Rotary Encoder,STAR ELEVATOR LTD

Here's a hint: in the everyday world, those terms might seem like they mean the same thing, but in the world of encoders, accuracy or precision won't help you solve this problem nearly as much as resolution will. Understanding resolution, accuracy and precision—their differences and the separate encoder characteristics they define—will clear up any confusion and help you select the best encoder for your application.

When people call US Digital and ask for an encoder with “high accuracy” or “high precision,” most of the time we find they are actually asking for an encoder with high resolution, according to Joshua Morris, US Digital Tech Support Representative.

Why the misunderstanding? Accuracy and precision are often used informally in the everyday world, as if they mean the same thing. Someone might say that measuring to the nearest sixteenth of an inch is more accurate (or precise) than measuring to a quarter of an inch, for example.

In the world of encoders, however, accuracy and precision have nothing to do with how small or fine the level of detail measured. That, instead, is a function of resolution.

In the following sections we'll define each of these terms, and then finish with an example that ties everything together. We will focus on incremental encoders and, more specifically, optical encoders as they are the most popular.

ENCODER RESOLUTION DEFINED

Resolution specifies the smallest distance that can be measured by an encoder. It's determined by the disk or strip. An optical encoder, for example, has lines and windows printed on the disk or strip. As the number of line and window pairs increases, the divisions between them become closer, and smaller distances can be measured.
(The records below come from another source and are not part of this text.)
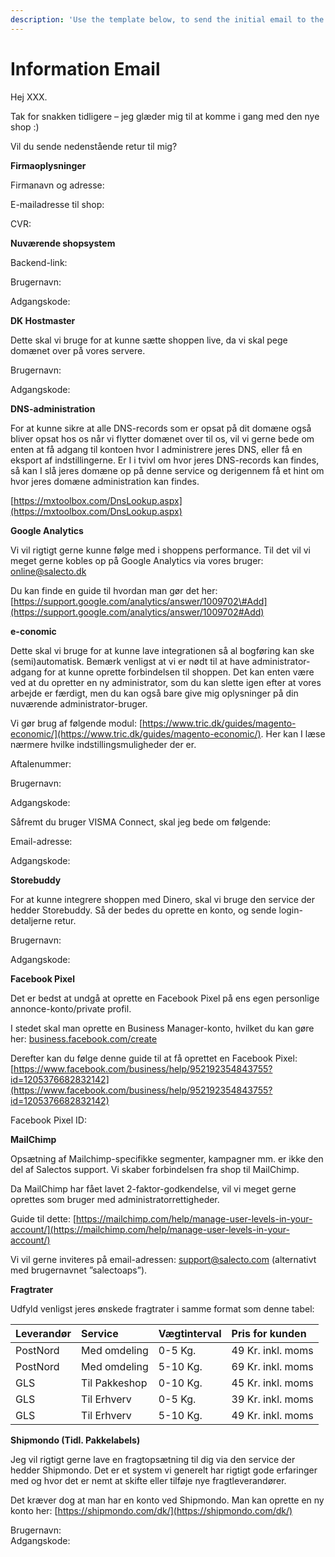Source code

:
 ```yaml
---
description: 'Use the template below, to send the initial email to the customer.'
---
```


# Information Email

Hej XXX.

Tak for snakken tidligere – jeg glæder mig til at komme i gang med den nye shop :\)

Vil du sende nedenstående retur til mig?

**Firmaoplysninger**

Firmanavn og adresse:

E-mailadresse til shop:

CVR:

**Nuværende shopsystem**

Backend-link:

Brugernavn:

Adgangskode:

**DK Hostmaster**

Dette skal vi bruge for at kunne sætte shoppen live, da vi skal pege domænet over på vores servere.

Brugernavn:

Adgangskode:

**DNS-administration**

For at kunne sikre at alle DNS-records som er opsat på dit domæne også bliver opsat hos os når vi flytter domænet over til os, vil vi gerne bede om enten at få adgang til kontoen hvor I administrere jeres DNS, eller få en eksport af indstillingerne. Er I i tvivl om hvor jeres DNS-records kan findes, så kan I slå jeres domæne op på denne service og derigennem få et hint om hvor jeres domæne administration kan findes.

[https://mxtoolbox.com/DnsLookup.aspx](https://mxtoolbox.com/DnsLookup.aspx)

**Google Analytics**

Vi vil rigtigt gerne kunne følge med i shoppens performance. Til det vil vi meget gerne kobles op på Google Analytics via vores bruger: [online@salecto.dk](mailto:online@salecto.dk)

Du kan finde en guide til hvordan man gør det her: [https://support.google.com/analytics/answer/1009702\#Add](https://support.google.com/analytics/answer/1009702#Add)

**e-conomic**

Dette skal vi bruge for at kunne lave integrationen så al bogføring kan ske \(semi\)automatisk. Bemærk venligst at vi er nødt til at have administrator-adgang for at kunne oprette forbindelsen til shoppen. Det kan enten være ved at du opretter en ny administrator, som du kan slette igen efter at vores arbejde er færdigt, men du kan også bare give mig oplysninger på din nuværende administrator-bruger.

Vi gør brug af følgende modul: [https://www.tric.dk/guides/magento-economic/](https://www.tric.dk/guides/magento-economic/). Her kan I læse nærmere hvilke indstillingsmuligheder der er.

Aftalenummer:

Brugernavn:

Adgangskode:

Såfremt du bruger VISMA Connect, skal jeg bede om følgende:

Email-adresse:

Adgangskode:

**Storebuddy**

For at kunne integrere shoppen med Dinero, skal vi bruge den service der hedder Storebuddy. Så der bedes du oprette en konto, og sende login-detaljerne retur.

Brugernavn:

Adgangskode:

**Facebook Pixel**

Det er bedst at undgå at oprette en Facebook Pixel på ens egen personlige annonce-konto/private profil.

I stedet skal man oprette en Business Manager-konto, hvilket du kan gøre her: [business.facebook.com/create](https://business.facebook.com/create)

Derefter kan du følge denne guide til at få oprettet en Facebook Pixel: [https://www.facebook.com/business/help/952192354843755?id=1205376682832142](https://www.facebook.com/business/help/952192354843755?id=1205376682832142)

Facebook Pixel ID:

**MailChimp**

Opsætning af Mailchimp-specifikke segmenter, kampagner mm. er ikke den del af Salectos support. Vi skaber forbindelsen fra shop til MailChimp.

Da MailChimp har fået lavet 2-faktor-godkendelse, vil vi meget gerne oprettes som bruger med administratorrettigheder.

Guide til dette: [https://mailchimp.com/help/manage-user-levels-in-your-account/](https://mailchimp.com/help/manage-user-levels-in-your-account/)

Vi vil gerne inviteres på email-adressen: [support@salecto.com](mailto:support@salecto.com) \(alternativt med brugernavnet ”salectoaps”\).

**Fragtrater**

Udfyld venligst jeres ønskede fragtrater i samme format som denne tabel: 



| **Leverandør** | **Service** | **Vægtinterval** | **Pris for kunden** |
| :--- | :--- | :--- | :--- |
| PostNord | Med omdeling | 0-5 Kg. | 49 Kr. inkl. moms |
| PostNord | Med omdeling | 5-10 Kg. | 69 Kr. inkl. moms |
| GLS | Til Pakkeshop | 0-10 Kg. | 45 Kr. inkl. moms |
| GLS | Til Erhverv | 0-5 Kg. | 39 Kr. inkl. moms |
| GLS | Til Erhverv | 5-10 Kg. | 49 Kr. inkl. moms |

**Shipmondo \(Tidl. Pakkelabels\)**

Jeg vil rigtigt gerne lave en fragtopsætning til dig via den service der hedder Shipmondo. Det er et system vi generelt har rigtigt gode erfaringer med og hvor det er nemt at skifte eller tilføje nye fragtleverandører.

Det kræver dog at man har en konto ved Shipmondo. Man kan oprette en ny konto her: [https://shipmondo.com/dk/](https://shipmondo.com/dk/)

Brugernavn:  
Adgangskode:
This results in higher resolution.

Resolution is stated in Cycles Per Revolution (CPR) for rotary encoders, or in Lines Per Inch (LPI) or Cycles Per Inch (CPI) for linear encoders. These terms are used for all encoder types—optical, magnetic or capacitive.

You can use higher resolution to measure very small distances, but that's not always necessary. At faster RPMs, information may be delivered too quickly for the encoder to process. A lower resolution encoder may be a better choice in that case. You may find that in your application low or medium resolution encoders are perfectly adequate.

To determine the resolution you need, first calculate the smallest increment you must measure. That will determine your minimum resolution. You can increase your resolution from there to a number that might work better for your data acquisition system, or maybe to a stock resolution. Just keep in mind the advice in the previous paragraph—make sure the resolution will work in your application. For more details, see our White Paper: Resolution, Accuracy and Precision of Encoders.

ENCODER ACCURACY DEFINED

Accuracy is a term used to describe the difference between target position and actual position. Encoder accuracy is specified in degrees, arcminutes or arcseconds.

Within the encoder itself, accuracy can be affected by several variables.

• Imaging: location of the lines on the disk must be exact, or accuracy will suffer
• Installation: mounting an encoder hubdisk off center on the shaft can decrease accuracy
• Size: an encoder with a larger disk will be more accurate than one with a smaller disk

External to the encoder, other mechanical parts of the application affect system accuracy. Gear backlash, leadscrews, shaft and bearing play can add up and have much more of an effect than the encoder's accuracy contribution.